Born in Toronto to British parents, Fraser was educated at the University of Toronto (Victoria College), Ryerson University, Carleton University, London School of Economics, Nuffield College, Oxford, University of Paris I: Panthéon-Sorbonne, and the Institut d'Etudes Politiques de Paris, where he earned a doctorate in political science.
He began his journalism career at the Globe and Mail in the early 1980s, and subsequently wrote a weekly column for the Montreal Gazette from Paris and London. In the 1990s, he became a policy adviser and consultant in Ottawa, where he worked mainly on broadcasting and media policy issues for the Liberal government. In 1997, he joined the faculty of Ryerson University's School of Radio and Television Arts as a research professor.
In 1998 when media baron Conrad Black launched the conservative daily, National Post, Fraser joined the paper as its media columnist while retaining his academic position at Ryerson. In 2002-03, he co-hosted a weekly CBC Newsworld television show, "Inside Media". His co-host, with whom Fraser had a combattive on-air relationship, was left-wing Toronto Star columnist Antonia Zerbisias. Fraser left the television show twice in its debut season for different reasons. In January 2003, he quit the show following the sudden death of his wife Rebecca Gotlieb. Fraser made an attempt to return to the show two months later, but quit suddenly again when, in May 2003, he was appointed Editor-in-Chief of the National Post, replacing founding editor Ken Whyte.

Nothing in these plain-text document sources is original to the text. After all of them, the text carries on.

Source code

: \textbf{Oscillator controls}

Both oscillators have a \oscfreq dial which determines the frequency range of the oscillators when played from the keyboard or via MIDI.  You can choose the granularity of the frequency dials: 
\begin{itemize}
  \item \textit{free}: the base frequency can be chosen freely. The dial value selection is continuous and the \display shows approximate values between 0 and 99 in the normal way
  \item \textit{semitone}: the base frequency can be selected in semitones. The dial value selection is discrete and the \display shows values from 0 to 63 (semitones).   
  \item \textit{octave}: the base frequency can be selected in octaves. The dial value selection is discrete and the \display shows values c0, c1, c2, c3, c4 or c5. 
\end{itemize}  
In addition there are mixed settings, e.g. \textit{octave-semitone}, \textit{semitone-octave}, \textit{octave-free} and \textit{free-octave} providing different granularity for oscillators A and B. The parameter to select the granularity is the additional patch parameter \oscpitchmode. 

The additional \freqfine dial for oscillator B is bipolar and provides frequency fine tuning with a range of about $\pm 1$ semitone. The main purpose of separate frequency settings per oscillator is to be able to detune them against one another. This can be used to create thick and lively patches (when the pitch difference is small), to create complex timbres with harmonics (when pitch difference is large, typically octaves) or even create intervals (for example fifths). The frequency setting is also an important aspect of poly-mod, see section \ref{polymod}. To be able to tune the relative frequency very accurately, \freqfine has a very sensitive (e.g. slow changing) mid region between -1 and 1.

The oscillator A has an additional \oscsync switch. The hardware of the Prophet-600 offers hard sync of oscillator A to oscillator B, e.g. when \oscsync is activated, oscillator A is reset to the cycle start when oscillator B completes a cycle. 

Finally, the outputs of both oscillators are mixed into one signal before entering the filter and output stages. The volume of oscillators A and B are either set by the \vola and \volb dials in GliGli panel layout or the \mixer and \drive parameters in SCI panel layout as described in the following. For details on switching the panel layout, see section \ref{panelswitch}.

While Fraser was editor at the Post, the paper gained notoriety in Canadian media circles for its regular feature called "CBC Watch" -- inspired in part by the Daily Telegraph's "Beeb Watch" in Britain -- which pointed out errors of fact, signs of entrenched left-wing bias, and in particular bias against Israel at the public broadcaster. Fraser is not considered a strident neo-conservative in Canadian journalism circles, though his intellectual background is situated firmly in that camp. His 2003 book, Weapons of Mass Distraction: Soft Power and American Empire, made a neo-conservative argument about the global influence of American pop culture and was critical of traditional Marxist analysis on the same subject.
Fraser left the National Post in 2005 following a clash with the newspaper's new publisher, Les Pyette, about the tone, look, and future direction of the money-losing paper as it struggled in a fierce competition with Fraser's journalistic alma mater, the Globe and Mail.
[edit] Family
Fraser was married to lawyer Rebecca Gotlieb, daughter of Canadian diplomat Allan Gotlieb and writer Sondra Gotlieb. The Gotliebs were well-known fixtures in Washington throughout the 1980s, when Allan was Canadian ambassador to the United States and Sondra wrote a much-read column in the Washington Post.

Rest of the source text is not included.